Rendered images with source text:
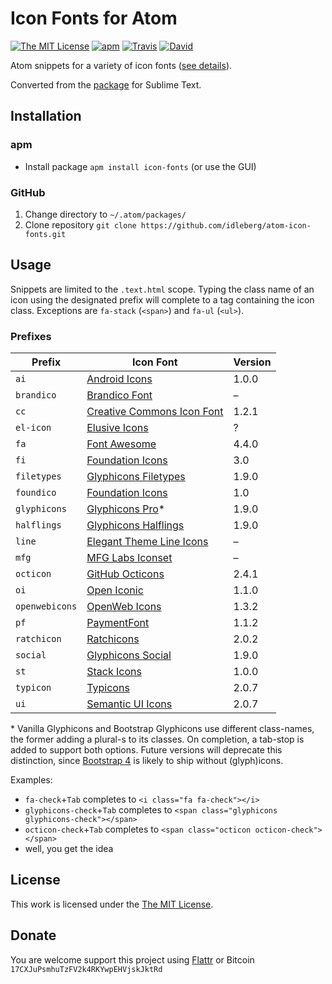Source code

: # Icon Fonts for Atom

[![The MIT License](https://img.shields.io/badge/license-MIT-orange.svg?style=flat-square)](http://opensource.org/licenses/MIT)
[![apm](https://img.shields.io/apm/v/icon-fonts.svg?style=flat-square)](https://atom.io/packages/icon-fonts)
[![Travis](https://img.shields.io/travis/idleberg/atom-icon-fonts.svg?style=flat-square)](https://travis-ci.org/idleberg/atom-icon-fonts)
[![David](https://img.shields.io/david/dev/idleberg/atom-icon-fonts.svg?style=flat-square)](https://david-dm.org/idleberg/atom-icon-fonts#info=devDependencies)

Atom snippets for a variety of icon fonts ([see details](#prefixes)).

Converted from the [package](https://github.com/idleberg/Icon-Fonts-Sublime-Text) for Sublime Text.

## Installation

### apm

* Install package `apm install icon-fonts` (or use the GUI)

### GitHub

1. Change directory to `~/.atom/packages/`
2. Clone repository `git clone https://github.com/idleberg/atom-icon-fonts.git`

## Usage

Snippets are limited to the `.text.html` scope. Typing the class name of an icon using the designated prefix will complete to a tag containing the icon class. Exceptions are `fa-stack` (`<span>`) and `fa-ul` (`<ul>`).

### Prefixes

Prefix         | Icon Font | Version
---------------|-----------|--------
`ai`           | [Android Icons](http://www.androidicons.com/) | 1.0.0
`brandico`     | [Brandico Font](https://github.com/fontello/brandico.font) | –
`cc`           | [Creative Commons Icon Font](http://cc-icons.github.io/) | 1.2.1
`el-icon`      | [Elusive Icons](http://shoestrap.org/downloads/elusive-icons-webfont/) | ?
`fa`           | [Font Awesome](http://fontawesome.io/) | 4.4.0
`fi`           | [Foundation Icons](http://zurb.com/playground/foundation-icons) | 3.0
`filetypes`    | [Glyphicons Filetypes](http://glyphicons.com/) | 1.9.0
`foundico`     | [Foundation Icons](https://github.com/zurb/foundation-icons/tree/original-implementation) | 1.0
`glyphicons`   | [Glyphicons Pro](http://glyphicons.com/)* | 1.9.0
`halflings`    | [Glyphicons Halflings](http://glyphicons.com/) | 1.9.0
`line`         | [Elegant Theme Line Icons](http://www.elegantthemes.com/blog/resources/how-to-use-and-embed-an-icon-font-on-your-website) | –
`mfg`          | [MFG Labs Iconset](http://mfglabs.github.io/mfglabs-iconset/) | –
`octicon`      | [GitHub Octicons](https://octicons.github.com/) | 2.4.1
`oi`           | [Open Iconic](https://useiconic.com/open/) | 1.1.0
`openwebicons` | [OpenWeb Icons](http://pfefferle.github.io/openwebicons/) | 1.3.2
`pf`           | [PaymentFont](http://paymentfont.io/) | 1.1.2 
`ratchicon`    | [Ratchicons](http://goratchet.com/components/#ratchicons) | 2.0.2
`social`       | [Glyphicons Social](http://glyphicons.com/) | 1.9.0
`st`           | [Stack Icons](http://stackicons.com/) | 1.0.0
`typicon`      | [Typicons](http://typicons.com/) | 2.0.7
`ui`           | [Semantic UI Icons](http://semantic-ui.com/elements/icon.html) | 2.0.7

\* Vanilla Glyphicons and Bootstrap Glyphicons use different class-names, the former adding a plural-s to its classes. On completion, a tab-stop is added to support both options. Future versions will deprecate this distinction, since [Bootstrap 4](http://blog.getbootstrap.com/2015/08/19/bootstrap-4-alpha/) is likely to ship without (glyph)icons.

Examples:

* `fa-check`+`Tab` completes to `<i class="fa fa-check"></i>`
* `glyphicons-check`+`Tab` completes to `<span class="glyphicons glyphicons-check"></span>`
* `octicon-check`+`Tab` completes to `<span class="octicon octicon-check"></span>`
* well, you get the idea

## License

This work is licensed under the [The MIT License](LICENSE.md).

## Donate

You are welcome support this project using [Flattr](https://flattr.com/submit/auto?user_id=idleberg&url=https://github.com/idleberg/atom-icon-fonts) or Bitcoin `17CXJuPsmhuTzFV2k4RKYwpEHVjskJktRd`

### EXERCISE
For this task, write out exactly the lines of the entries above, starting at the line with "Halflings](http://glyphicons.com/) | 1.9.0" and ending at the line with "Octicons](https://octicons.github.com/) | 2.4.1", both included, and no others.

### WRITTEN ANSWER
`halflings`    | [Glyphicons Halflings](http://glyphicons.com/) | 1.9.0
`line`         | [Elegant Theme Line Icons](http://www.elegantthemes.com/blog/resources/how-to-use-and-embed-an-icon-font-on-your-website) | –
`mfg`          | [MFG Labs Iconset](http://mfglabs.github.io/mfglabs-iconset/) | –
`octicon`      | [GitHub Octicons](https://octicons.github.com/) | 2.4.1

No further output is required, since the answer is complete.